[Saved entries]
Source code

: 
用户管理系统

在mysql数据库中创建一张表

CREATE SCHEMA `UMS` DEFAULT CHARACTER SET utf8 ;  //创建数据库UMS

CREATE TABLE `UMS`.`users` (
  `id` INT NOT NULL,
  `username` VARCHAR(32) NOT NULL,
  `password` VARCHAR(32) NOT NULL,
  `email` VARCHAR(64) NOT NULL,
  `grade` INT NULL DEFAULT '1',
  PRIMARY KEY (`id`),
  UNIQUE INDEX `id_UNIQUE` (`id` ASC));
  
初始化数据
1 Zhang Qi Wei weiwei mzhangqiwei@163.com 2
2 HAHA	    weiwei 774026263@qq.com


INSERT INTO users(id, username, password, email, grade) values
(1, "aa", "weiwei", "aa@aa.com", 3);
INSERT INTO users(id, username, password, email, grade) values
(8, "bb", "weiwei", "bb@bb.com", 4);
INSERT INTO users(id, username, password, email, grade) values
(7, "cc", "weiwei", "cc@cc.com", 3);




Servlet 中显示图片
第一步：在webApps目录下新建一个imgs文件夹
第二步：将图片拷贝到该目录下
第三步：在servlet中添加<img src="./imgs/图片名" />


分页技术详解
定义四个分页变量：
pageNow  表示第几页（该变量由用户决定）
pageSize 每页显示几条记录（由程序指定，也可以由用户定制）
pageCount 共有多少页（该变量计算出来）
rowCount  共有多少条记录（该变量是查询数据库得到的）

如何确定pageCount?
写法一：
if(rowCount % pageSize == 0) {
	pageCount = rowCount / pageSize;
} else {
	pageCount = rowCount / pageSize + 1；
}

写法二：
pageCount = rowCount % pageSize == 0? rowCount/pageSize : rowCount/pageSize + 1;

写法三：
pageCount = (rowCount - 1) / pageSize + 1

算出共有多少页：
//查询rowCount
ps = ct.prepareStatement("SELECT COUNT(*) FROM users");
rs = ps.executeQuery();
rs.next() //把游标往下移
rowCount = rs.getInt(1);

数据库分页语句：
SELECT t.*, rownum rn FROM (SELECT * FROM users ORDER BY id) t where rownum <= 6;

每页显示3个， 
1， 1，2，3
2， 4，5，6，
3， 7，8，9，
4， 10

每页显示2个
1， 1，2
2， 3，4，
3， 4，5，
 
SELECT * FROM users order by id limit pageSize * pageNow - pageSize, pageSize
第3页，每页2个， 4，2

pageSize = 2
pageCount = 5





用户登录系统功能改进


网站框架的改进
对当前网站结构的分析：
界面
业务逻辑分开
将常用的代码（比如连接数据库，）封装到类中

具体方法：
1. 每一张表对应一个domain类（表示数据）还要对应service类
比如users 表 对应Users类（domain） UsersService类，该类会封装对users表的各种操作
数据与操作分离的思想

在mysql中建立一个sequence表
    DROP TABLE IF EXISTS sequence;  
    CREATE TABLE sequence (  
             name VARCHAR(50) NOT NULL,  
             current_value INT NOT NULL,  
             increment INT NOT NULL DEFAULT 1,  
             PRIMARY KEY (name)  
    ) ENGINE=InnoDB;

• WHAT YOU SHOULD DO: Reproduce all the data word for word.

• COMPLETED TASK:
Source code

: 
用户管理系统

在mysql数据库中创建一张表

CREATE SCHEMA `UMS` DEFAULT CHARACTER SET utf8 ;  //创建数据库UMS

CREATE TABLE `UMS`.`users` (
  `id` INT NOT NULL,
  `username` VARCHAR(32) NOT NULL,
  `password` VARCHAR(32) NOT NULL,
  `email` VARCHAR(64) NOT NULL,
  `grade` INT NULL DEFAULT '1',
  PRIMARY KEY (`id`),
  UNIQUE INDEX `id_UNIQUE` (`id` ASC));
  
初始化数据
1 Zhang Qi Wei weiwei mzhangqiwei@163.com 2
2 HAHA	    weiwei 774026263@qq.com


INSERT INTO users(id, username, password, email, grade) values
(1, "aa", "weiwei", "aa@aa.com", 3);
INSERT INTO users(id, username, password, email, grade) values
(8, "bb", "weiwei", "bb@bb.com", 4);
INSERT INTO users(id, username, password, email, grade) values
(7, "cc", "weiwei", "cc@cc.com", 3);




Servlet 中显示图片
第一步：在webApps目录下新建一个imgs文件夹
第二步：将图片拷贝到该目录下
第三步：在servlet中添加<img src="./imgs/图片名" />


分页技术详解
定义四个分页变量：
pageNow  表示第几页（该变量由用户决定）
pageSize 每页显示几条记录（由程序指定，也可以由用户定制）
pageCount 共有多少页（该变量计算出来）
rowCount  共有多少条记录（该变量是查询数据库得到的）

如何确定pageCount?
写法一：
if(rowCount % pageSize == 0) {
	pageCount = rowCount / pageSize;
} else {
	pageCount = rowCount / pageSize + 1；
}

写法二：
pageCount = rowCount % pageSize == 0? rowCount/pageSize : rowCount/pageSize + 1;

写法三：
pageCount = (rowCount - 1) / pageSize + 1

算出共有多少页：
//查询rowCount
ps = ct.prepareStatement("SELECT COUNT(*) FROM users");
rs = ps.executeQuery();
rs.next() //把游标往下移
rowCount = rs.getInt(1);

数据库分页语句：
SELECT t.*, rownum rn FROM (SELECT * FROM users ORDER BY id) t where rownum <= 6;

每页显示3个， 
1， 1，2，3
2， 4，5，6，
3， 7，8，9，
4， 10

每页显示2个
1， 1，2
2， 3，4，
3， 4，5，
 
SELECT * FROM users order by id limit pageSize * pageNow - pageSize, pageSize
第3页，每页2个， 4，2

pageSize = 2
pageCount = 5





用户登录系统功能改进


网站框架的改进
对当前网站结构的分析：
界面
业务逻辑分开
将常用的代码（比如连接数据库，）封装到类中

具体方法：
1. 每一张表对应一个domain类（表示数据）还要对应service类
比如users 表 对应Users类（domain） UsersService类，该类会封装对users表的各种操作
数据与操作分离的思想

在mysql中建立一个sequence表
    DROP TABLE IF EXISTS sequence;  
    CREATE TABLE sequence (  
             name VARCHAR(50) NOT NULL,  
             current_value INT NOT NULL,  
             increment INT NOT NULL DEFAULT 1,  
             PRIMARY KEY (name)  
    ) ENGINE=InnoDB;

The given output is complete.